* ABOUT THIS EXERCISE
Every entry needs to be repeated exactly, with nothing left out.

Source texts of formatted documents
# # # #

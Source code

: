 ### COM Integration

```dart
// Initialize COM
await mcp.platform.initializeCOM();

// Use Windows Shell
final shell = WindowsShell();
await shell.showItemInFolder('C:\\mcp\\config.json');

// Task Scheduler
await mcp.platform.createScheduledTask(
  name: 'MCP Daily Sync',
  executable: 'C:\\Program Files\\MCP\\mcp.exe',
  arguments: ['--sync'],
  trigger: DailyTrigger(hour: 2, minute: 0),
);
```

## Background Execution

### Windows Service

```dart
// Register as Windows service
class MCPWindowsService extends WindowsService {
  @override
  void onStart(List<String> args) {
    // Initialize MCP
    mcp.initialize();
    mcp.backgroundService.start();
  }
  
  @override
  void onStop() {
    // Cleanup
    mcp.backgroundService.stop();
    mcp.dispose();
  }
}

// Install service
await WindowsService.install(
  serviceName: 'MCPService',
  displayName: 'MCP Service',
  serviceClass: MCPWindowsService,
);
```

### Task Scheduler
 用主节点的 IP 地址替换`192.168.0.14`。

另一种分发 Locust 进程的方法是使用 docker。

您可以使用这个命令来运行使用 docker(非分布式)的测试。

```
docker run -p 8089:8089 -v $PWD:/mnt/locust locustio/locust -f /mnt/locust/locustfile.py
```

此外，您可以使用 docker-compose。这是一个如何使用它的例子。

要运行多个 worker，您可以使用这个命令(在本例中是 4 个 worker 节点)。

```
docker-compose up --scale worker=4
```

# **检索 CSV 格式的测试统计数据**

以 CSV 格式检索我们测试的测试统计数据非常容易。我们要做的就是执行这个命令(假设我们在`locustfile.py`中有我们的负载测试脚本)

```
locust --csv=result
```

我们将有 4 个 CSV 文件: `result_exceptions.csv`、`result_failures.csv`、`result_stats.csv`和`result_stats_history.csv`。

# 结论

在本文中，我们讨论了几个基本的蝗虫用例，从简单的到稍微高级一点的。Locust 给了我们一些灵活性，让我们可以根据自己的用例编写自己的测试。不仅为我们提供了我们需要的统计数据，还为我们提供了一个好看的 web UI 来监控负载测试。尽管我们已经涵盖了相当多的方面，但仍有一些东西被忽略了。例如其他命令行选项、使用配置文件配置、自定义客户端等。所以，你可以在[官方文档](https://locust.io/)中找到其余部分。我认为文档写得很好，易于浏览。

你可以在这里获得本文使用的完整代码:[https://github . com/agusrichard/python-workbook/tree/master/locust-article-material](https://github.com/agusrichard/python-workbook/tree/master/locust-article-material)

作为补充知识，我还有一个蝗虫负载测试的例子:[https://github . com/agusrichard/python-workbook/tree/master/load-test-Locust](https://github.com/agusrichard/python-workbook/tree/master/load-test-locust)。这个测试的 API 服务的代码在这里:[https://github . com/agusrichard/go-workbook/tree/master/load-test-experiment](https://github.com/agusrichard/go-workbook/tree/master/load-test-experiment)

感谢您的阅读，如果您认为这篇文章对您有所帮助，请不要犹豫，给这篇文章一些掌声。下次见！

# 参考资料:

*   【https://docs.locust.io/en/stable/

# # # #

* TASK RESULT
Source code

: ### COM Integration

```dart
// Initialize COM
await mcp.platform.initializeCOM();

// Use Windows Shell
final shell = WindowsShell();
await shell.showItemInFolder('C:\\mcp\\config.json');

// Task Scheduler
await mcp.platform.createScheduledTask(
  name: 'MCP Daily Sync',
  executable: 'C:\\Program Files\\MCP\\mcp.exe',
  arguments: ['--sync'],
  trigger: DailyTrigger(hour: 2, minute: 0),
);
```

## Background Execution

### Windows Service

```dart
// Register as Windows service
class MCPWindowsService extends WindowsService {
  @override
  void onStart(List<String> args) {
    // Initialize MCP
    mcp.initialize();
    mcp.backgroundService.start();
  }
  
  @override
  void onStop() {
    // Cleanup
    mcp.backgroundService.stop();
    mcp.dispose();
  }
}

// Install service
await WindowsService.install(
  serviceName: 'MCPService',
  displayName: 'MCP Service',
  serviceClass: MCPWindowsService,
);
```

### Task Scheduler
 用主节点的 IP 地址替换`192.168.0.14`。

另一种分发 Locust 进程的方法是使用 docker。

您可以使用这个命令来运行使用 docker(非分布式)的测试。

```
docker run -p 8089:8089 -v $PWD:/mnt/locust locustio/locust -f /mnt/locust/locustfile.py
```

此外，您可以使用 docker-compose。这是一个如何使用它的例子。

要运行多个 worker，您可以使用这个命令(在本例中是 4 个 worker 节点)。

```
docker-compose up --scale worker=4
```

# **检索 CSV 格式的测试统计数据**

以 CSV 格式检索我们测试的测试统计数据非常容易。我们要做的就是执行这个命令(假设我们在`locustfile.py`中有我们的负载测试脚本)

```
locust --csv=result
```

我们将有 4 个 CSV 文件: `result_exceptions.csv`、`result_failures.csv`、`result_stats.csv`和`result_stats_history.csv`。

# 结论

在本文中，我们讨论了几个基本的蝗虫用例，从简单的到稍微高级一点的。Locust 给了我们一些灵活性，让我们可以根据自己的用例编写自己的测试。不仅为我们提供了我们需要的统计数据，还为我们提供了一个好看的 web UI 来监控负载测试。尽管我们已经涵盖了相当多的方面，但仍有一些东西被忽略了。例如其他命令行选项、使用配置文件配置、自定义客户端等。所以，你可以在[官方文档](https://locust.io/)中找到其余部分。我认为文档写得很好，易于浏览。

你可以在这里获得本文使用的完整代码:[https://github . com/agusrichard/python-workbook/tree/master/locust-article-material](https://github.com/agusrichard/python-workbook/tree/master/locust-article-material)

作为补充知识，我还有一个蝗虫负载测试的例子:[https://github . com/agusrichard/python-workbook/tree/master/load-test-Locust](https://github.com/agusrichard/python-workbook/tree/master/load-test-locust)。这个测试的 API 服务的代码在这里:[https://github . com/agusrichard/go-workbook/tree/master/load-test-experiment](https://github.com/agusrichard/go-workbook/tree/master/load-test-experiment)

感谢您的阅读，如果您认为这篇文章对您有所帮助，请不要犹豫，给这篇文章一些掌声。下次见！

# 参考资料:

*   【https://docs.locust.io/en/stable/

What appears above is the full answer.